> _Problem_: An exact repetition of all the entries that follow is required.

> _Data for the task_:

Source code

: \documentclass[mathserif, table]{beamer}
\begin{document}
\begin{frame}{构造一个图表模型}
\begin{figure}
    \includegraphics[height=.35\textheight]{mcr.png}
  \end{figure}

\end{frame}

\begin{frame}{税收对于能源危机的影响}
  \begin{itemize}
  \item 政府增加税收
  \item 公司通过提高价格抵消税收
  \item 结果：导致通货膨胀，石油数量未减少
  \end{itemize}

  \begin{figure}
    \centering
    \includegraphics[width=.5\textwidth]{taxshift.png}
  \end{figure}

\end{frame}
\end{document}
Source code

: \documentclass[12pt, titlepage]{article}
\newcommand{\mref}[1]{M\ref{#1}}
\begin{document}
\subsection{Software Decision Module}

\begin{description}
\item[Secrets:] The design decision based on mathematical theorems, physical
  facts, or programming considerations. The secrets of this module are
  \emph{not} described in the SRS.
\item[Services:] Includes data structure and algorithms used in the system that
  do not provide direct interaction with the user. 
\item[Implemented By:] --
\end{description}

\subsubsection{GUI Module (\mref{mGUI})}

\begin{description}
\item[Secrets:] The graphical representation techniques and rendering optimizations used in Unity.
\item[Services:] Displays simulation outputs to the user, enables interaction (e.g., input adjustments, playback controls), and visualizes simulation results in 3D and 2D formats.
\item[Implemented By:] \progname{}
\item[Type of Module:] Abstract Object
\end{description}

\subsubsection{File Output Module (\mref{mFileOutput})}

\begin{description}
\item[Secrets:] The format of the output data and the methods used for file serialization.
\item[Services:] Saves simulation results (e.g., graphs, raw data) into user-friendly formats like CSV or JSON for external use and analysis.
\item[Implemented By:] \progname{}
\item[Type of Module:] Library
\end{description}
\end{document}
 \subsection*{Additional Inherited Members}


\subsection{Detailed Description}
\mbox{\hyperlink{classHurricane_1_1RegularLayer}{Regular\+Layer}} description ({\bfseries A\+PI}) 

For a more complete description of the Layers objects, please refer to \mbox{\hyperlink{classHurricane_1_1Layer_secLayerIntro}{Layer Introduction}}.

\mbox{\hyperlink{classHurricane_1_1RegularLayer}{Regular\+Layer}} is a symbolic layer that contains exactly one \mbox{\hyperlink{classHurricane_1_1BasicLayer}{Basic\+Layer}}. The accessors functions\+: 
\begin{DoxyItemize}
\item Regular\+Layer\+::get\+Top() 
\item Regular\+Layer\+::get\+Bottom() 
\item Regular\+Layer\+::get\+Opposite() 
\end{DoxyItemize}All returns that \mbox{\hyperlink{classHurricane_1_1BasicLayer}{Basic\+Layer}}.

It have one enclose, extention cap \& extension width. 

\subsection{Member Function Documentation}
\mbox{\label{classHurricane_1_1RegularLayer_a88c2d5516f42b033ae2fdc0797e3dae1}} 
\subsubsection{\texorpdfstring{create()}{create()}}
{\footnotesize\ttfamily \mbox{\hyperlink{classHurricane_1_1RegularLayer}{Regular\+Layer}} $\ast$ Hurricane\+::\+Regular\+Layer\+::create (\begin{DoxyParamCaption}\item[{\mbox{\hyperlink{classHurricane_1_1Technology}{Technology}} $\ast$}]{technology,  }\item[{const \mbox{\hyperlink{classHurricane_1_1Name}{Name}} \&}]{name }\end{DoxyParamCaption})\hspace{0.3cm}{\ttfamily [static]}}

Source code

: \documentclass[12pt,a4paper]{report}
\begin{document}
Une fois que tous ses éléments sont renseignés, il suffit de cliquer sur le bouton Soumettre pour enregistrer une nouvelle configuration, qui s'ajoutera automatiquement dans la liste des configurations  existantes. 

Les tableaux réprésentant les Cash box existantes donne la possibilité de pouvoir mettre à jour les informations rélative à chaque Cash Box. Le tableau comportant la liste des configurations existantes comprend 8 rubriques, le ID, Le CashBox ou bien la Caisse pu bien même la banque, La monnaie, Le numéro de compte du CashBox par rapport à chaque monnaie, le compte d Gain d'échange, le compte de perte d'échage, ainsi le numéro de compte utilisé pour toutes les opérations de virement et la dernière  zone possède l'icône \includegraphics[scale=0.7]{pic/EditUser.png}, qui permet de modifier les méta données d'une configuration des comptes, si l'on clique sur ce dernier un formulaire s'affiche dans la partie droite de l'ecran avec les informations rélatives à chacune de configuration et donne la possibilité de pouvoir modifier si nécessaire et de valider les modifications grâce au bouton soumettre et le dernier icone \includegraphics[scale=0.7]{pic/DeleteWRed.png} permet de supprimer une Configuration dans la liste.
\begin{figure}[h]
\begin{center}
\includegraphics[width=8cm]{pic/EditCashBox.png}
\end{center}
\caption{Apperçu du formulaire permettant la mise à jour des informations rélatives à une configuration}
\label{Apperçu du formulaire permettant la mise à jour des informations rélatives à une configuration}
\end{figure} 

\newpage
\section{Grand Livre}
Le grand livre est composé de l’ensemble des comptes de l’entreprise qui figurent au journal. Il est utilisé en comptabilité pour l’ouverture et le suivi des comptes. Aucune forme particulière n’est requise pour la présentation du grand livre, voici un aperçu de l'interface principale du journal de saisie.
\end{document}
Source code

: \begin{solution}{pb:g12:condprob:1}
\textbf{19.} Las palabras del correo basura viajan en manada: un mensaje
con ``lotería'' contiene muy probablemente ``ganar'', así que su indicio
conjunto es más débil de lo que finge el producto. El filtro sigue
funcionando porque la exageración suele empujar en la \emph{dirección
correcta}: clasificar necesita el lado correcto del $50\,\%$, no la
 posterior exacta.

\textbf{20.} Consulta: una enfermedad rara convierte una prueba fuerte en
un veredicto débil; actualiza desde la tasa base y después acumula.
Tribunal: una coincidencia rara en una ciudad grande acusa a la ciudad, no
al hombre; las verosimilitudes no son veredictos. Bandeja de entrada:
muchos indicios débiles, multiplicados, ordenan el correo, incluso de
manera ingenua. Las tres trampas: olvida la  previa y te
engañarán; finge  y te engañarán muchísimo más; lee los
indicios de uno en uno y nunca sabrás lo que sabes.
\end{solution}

> _Solution to this problem_:
Source code

: \documentclass[mathserif, table]{beamer}
\begin{document}
\begin{frame}{构造一个图表模型}
\begin{figure}
    \includegraphics[height=.35\textheight]{mcr.png}
  \end{figure}

\end{frame}

\begin{frame}{税收对于能源危机的影响}
  \begin{itemize}
  \item 政府增加税收
  \item 公司通过提高价格抵消税收
  \item 结果：导致通货膨胀，石油数量未减少
  \end{itemize}

  \begin{figure}
    \centering
    \includegraphics[width=.5\textwidth]{taxshift.png}
  \end{figure}

\end{frame}
\end{document}
Source code

: \documentclass[12pt, titlepage]{article}
\newcommand{\mref}[1]{M\ref{#1}}
\begin{document}
\subsection{Software Decision Module}

\begin{description}
\item[Secrets:] The design decision based on mathematical theorems, physical
  facts, or programming considerations. The secrets of this module are
  \emph{not} described in the SRS.
\item[Services:] Includes data structure and algorithms used in the system that
  do not provide direct interaction with the user. 
\item[Implemented By:] --
\end{description}

\subsubsection{GUI Module (\mref{mGUI})}

\begin{description}
\item[Secrets:] The graphical representation techniques and rendering optimizations used in Unity.
\item[Services:] Displays simulation outputs to the user, enables interaction (e.g., input adjustments, playback controls), and visualizes simulation results in 3D and 2D formats.
\item[Implemented By:] \progname{}
\item[Type of Module:] Abstract Object
\end{description}

\subsubsection{File Output Module (\mref{mFileOutput})}

\begin{description}
\item[Secrets:] The format of the output data and the methods used for file serialization.
\item[Services:] Saves simulation results (e.g., graphs, raw data) into user-friendly formats like CSV or JSON for external use and analysis.
\item[Implemented By:] \progname{}
\item[Type of Module:] Library
\end{description}
\end{document}
 \subsection*{Additional Inherited Members}


\subsection{Detailed Description}
\mbox{\hyperlink{classHurricane_1_1RegularLayer}{Regular\+Layer}} description ({\bfseries A\+PI}) 

For a more complete description of the Layers objects, please refer to \mbox{\hyperlink{classHurricane_1_1Layer_secLayerIntro}{Layer Introduction}}.

\mbox{\hyperlink{classHurricane_1_1RegularLayer}{Regular\+Layer}} is a symbolic layer that contains exactly one \mbox{\hyperlink{classHurricane_1_1BasicLayer}{Basic\+Layer}}. The accessors functions\+: 
\begin{DoxyItemize}
\item Regular\+Layer\+::get\+Top() 
\item Regular\+Layer\+::get\+Bottom() 
\item Regular\+Layer\+::get\+Opposite() 
\end{DoxyItemize}All returns that \mbox{\hyperlink{classHurricane_1_1BasicLayer}{Basic\+Layer}}.

It have one enclose, extention cap \& extension width. 

\subsection{Member Function Documentation}
\mbox{\label{classHurricane_1_1RegularLayer_a88c2d5516f42b033ae2fdc0797e3dae1}} 
\subsubsection{\texorpdfstring{create()}{create()}}
{\footnotesize\ttfamily \mbox{\hyperlink{classHurricane_1_1RegularLayer}{Regular\+Layer}} $\ast$ Hurricane\+::\+Regular\+Layer\+::create (\begin{DoxyParamCaption}\item[{\mbox{\hyperlink{classHurricane_1_1Technology}{Technology}} $\ast$}]{technology,  }\item[{const \mbox{\hyperlink{classHurricane_1_1Name}{Name}} \&}]{name }\end{DoxyParamCaption})\hspace{0.3cm}{\ttfamily [static]}}

Source code

: \documentclass[12pt,a4paper]{report}
\begin{document}
Une fois que tous ses éléments sont renseignés, il suffit de cliquer sur le bouton Soumettre pour enregistrer une nouvelle configuration, qui s'ajoutera automatiquement dans la liste des configurations  existantes. 

Les tableaux réprésentant les Cash box existantes donne la possibilité de pouvoir mettre à jour les informations rélative à chaque Cash Box. Le tableau comportant la liste des configurations existantes comprend 8 rubriques, le ID, Le CashBox ou bien la Caisse pu bien même la banque, La monnaie, Le numéro de compte du CashBox par rapport à chaque monnaie, le compte d Gain d'échange, le compte de perte d'échage, ainsi le numéro de compte utilisé pour toutes les opérations de virement et la dernière  zone possède l'icône \includegraphics[scale=0.7]{pic/EditUser.png}, qui permet de modifier les méta données d'une configuration des comptes, si l'on clique sur ce dernier un formulaire s'affiche dans la partie droite de l'ecran avec les informations rélatives à chacune de configuration et donne la possibilité de pouvoir modifier si nécessaire et de valider les modifications grâce au bouton soumettre et le dernier icone \includegraphics[scale=0.7]{pic/DeleteWRed.png} permet de supprimer une Configuration dans la liste.
\begin{figure}[h]
\begin{center}
\includegraphics[width=8cm]{pic/EditCashBox.png}
\end{center}
\caption{Apperçu du formulaire permettant la mise à jour des informations rélatives à une configuration}
\label{Apperçu du formulaire permettant la mise à jour des informations rélatives à une configuration}
\end{figure} 

\newpage
\section{Grand Livre}
Le grand livre est composé de l’ensemble des comptes de l’entreprise qui figurent au journal. Il est utilisé en comptabilité pour l’ouverture et le suivi des comptes. Aucune forme particulière n’est requise pour la présentation du grand livre, voici un aperçu de l'interface principale du journal de saisie.
\end{document}
Source code

: \begin{solution}{pb:g12:condprob:1}
\textbf{19.} Las palabras del correo basura viajan en manada: un mensaje
con ``lotería'' contiene muy probablemente ``ganar'', así que su indicio
conjunto es más débil de lo que finge el producto. El filtro sigue
funcionando porque la exageración suele empujar en la \emph{dirección
correcta}: clasificar necesita el lado correcto del $50\,\%$, no la
 posterior exacta.

\textbf{20.} Consulta: una enfermedad rara convierte una prueba fuerte en
un veredicto débil; actualiza desde la tasa base y después acumula.
Tribunal: una coincidencia rara en una ciudad grande acusa a la ciudad, no
al hombre; las verosimilitudes no son veredictos. Bandeja de entrada:
muchos indicios débiles, multiplicados, ordenan el correo, incluso de
manera ingenua. Las tres trampas: olvida la  previa y te
engañarán; finge  y te engañarán muchísimo más; lee los
indicios de uno en uno y nunca sabrás lo que sabes.
\end{solution}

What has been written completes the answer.